## Instructions to follow
Nothing but the lines from the line with "of simulation data" through the end of the data is to be copied, and each is to be copied exactly.

## Task data
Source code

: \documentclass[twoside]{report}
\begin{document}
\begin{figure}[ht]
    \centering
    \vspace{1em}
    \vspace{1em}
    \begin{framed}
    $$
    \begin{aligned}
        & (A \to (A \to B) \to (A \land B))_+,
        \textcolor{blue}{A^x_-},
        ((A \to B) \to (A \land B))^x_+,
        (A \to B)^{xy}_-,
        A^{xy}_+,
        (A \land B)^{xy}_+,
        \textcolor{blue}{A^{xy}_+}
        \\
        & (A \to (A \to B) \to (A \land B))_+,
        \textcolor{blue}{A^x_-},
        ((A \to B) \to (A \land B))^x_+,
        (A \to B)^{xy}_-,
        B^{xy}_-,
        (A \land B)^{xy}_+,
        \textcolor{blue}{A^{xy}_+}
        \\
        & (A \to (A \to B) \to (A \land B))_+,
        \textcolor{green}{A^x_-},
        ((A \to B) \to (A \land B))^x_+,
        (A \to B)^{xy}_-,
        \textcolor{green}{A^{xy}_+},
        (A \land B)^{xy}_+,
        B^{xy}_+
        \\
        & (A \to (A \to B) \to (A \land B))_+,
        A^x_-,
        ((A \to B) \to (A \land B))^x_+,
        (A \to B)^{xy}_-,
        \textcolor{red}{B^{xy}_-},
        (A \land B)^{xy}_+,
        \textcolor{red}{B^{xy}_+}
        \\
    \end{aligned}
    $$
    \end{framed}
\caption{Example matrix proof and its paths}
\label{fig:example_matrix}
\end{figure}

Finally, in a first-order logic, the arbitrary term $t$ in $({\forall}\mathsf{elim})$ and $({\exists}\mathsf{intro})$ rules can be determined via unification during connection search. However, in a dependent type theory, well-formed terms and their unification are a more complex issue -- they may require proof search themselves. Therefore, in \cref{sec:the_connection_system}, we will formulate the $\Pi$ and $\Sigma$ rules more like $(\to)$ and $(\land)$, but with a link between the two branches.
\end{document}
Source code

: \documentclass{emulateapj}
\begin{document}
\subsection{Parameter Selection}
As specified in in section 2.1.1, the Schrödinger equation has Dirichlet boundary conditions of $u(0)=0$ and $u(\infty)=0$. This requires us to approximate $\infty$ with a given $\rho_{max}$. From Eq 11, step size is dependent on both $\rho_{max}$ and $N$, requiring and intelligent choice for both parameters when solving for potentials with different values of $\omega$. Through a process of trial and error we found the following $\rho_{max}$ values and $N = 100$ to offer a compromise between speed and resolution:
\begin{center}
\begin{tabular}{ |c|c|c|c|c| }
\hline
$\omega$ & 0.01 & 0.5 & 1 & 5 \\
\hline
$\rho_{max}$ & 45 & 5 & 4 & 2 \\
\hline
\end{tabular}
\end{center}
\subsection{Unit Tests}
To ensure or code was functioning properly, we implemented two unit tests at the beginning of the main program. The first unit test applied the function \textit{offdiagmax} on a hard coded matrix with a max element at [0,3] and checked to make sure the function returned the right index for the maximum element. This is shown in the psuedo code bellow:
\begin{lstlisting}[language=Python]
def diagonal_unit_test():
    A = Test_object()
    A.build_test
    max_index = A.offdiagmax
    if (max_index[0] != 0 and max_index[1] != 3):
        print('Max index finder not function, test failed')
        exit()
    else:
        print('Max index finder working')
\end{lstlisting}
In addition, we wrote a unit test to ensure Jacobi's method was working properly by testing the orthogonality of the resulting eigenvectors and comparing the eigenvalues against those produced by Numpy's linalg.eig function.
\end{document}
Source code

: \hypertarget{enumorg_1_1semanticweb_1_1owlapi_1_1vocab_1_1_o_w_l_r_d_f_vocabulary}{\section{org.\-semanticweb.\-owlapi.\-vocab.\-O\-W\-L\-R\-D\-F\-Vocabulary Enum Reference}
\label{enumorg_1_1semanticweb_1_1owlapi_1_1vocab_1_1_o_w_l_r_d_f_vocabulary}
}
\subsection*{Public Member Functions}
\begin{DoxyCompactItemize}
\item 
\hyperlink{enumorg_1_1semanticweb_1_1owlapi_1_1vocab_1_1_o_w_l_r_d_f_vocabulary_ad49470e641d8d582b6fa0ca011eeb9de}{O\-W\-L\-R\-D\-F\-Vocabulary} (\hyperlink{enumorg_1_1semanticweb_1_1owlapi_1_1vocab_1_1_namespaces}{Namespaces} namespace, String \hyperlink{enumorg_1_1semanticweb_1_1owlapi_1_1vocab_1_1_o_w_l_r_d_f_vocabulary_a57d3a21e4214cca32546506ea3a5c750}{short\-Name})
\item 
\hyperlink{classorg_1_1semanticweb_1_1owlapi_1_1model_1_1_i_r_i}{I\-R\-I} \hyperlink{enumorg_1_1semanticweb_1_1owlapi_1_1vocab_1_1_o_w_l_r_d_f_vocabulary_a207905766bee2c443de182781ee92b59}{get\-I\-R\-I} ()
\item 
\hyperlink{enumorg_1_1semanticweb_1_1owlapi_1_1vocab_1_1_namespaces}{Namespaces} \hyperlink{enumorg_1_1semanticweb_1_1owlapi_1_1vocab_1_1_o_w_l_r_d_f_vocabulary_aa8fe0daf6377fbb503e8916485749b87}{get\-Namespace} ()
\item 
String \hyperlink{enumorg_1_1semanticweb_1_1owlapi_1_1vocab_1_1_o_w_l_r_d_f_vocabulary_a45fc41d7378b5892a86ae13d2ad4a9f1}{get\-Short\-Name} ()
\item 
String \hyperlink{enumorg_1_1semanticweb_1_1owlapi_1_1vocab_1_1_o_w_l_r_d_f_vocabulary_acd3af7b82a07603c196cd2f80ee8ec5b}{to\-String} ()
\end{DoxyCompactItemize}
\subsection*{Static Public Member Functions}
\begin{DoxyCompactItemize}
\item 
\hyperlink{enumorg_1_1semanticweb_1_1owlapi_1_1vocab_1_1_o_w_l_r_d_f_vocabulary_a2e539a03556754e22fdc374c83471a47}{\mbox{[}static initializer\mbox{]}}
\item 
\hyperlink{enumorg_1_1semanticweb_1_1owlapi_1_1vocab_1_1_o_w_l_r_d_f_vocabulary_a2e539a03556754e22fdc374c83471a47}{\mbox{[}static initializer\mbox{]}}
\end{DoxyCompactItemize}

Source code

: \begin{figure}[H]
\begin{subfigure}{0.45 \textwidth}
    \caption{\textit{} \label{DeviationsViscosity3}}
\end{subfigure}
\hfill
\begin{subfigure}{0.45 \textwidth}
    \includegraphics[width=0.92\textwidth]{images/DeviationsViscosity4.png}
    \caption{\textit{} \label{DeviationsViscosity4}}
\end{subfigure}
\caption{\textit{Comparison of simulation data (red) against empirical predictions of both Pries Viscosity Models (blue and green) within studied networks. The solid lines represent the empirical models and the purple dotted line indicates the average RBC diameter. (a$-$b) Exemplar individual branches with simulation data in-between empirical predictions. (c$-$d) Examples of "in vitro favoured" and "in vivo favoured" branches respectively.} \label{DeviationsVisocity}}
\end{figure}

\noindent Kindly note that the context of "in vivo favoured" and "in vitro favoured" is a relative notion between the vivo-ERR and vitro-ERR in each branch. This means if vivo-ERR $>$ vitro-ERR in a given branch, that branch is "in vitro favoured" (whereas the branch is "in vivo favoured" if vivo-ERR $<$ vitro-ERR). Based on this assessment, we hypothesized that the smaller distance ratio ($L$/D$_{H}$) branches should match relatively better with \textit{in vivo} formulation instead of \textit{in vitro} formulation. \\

## Answer section
\caption{\textit{Comparison of simulation data (red) against empirical predictions of both Pries Viscosity Models (blue and green) within studied networks. The solid lines represent the empirical models and the purple dotted line indicates the average RBC diameter. (a$-$b) Exemplar individual branches with simulation data in-between empirical predictions. (c$-$d) Examples of "in vitro favoured" and "in vivo favoured" branches respectively.} \label{DeviationsVisocity}}
\end{figure}

\noindent Kindly note that the context of "in vivo favoured" and "in vitro favoured" is a relative notion between the vivo-ERR and vitro-ERR in each branch. This means if vivo-ERR $>$ vitro-ERR in a given branch, that branch is "in vitro favoured" (whereas the branch is "in vivo favoured" if vivo-ERR $<$ vitro-ERR). Based on this assessment, we hypothesized that the smaller distance ratio ($L$/D$_{H}$) branches should match relatively better with \textit{in vivo} formulation instead of \textit{in vitro} formulation. \\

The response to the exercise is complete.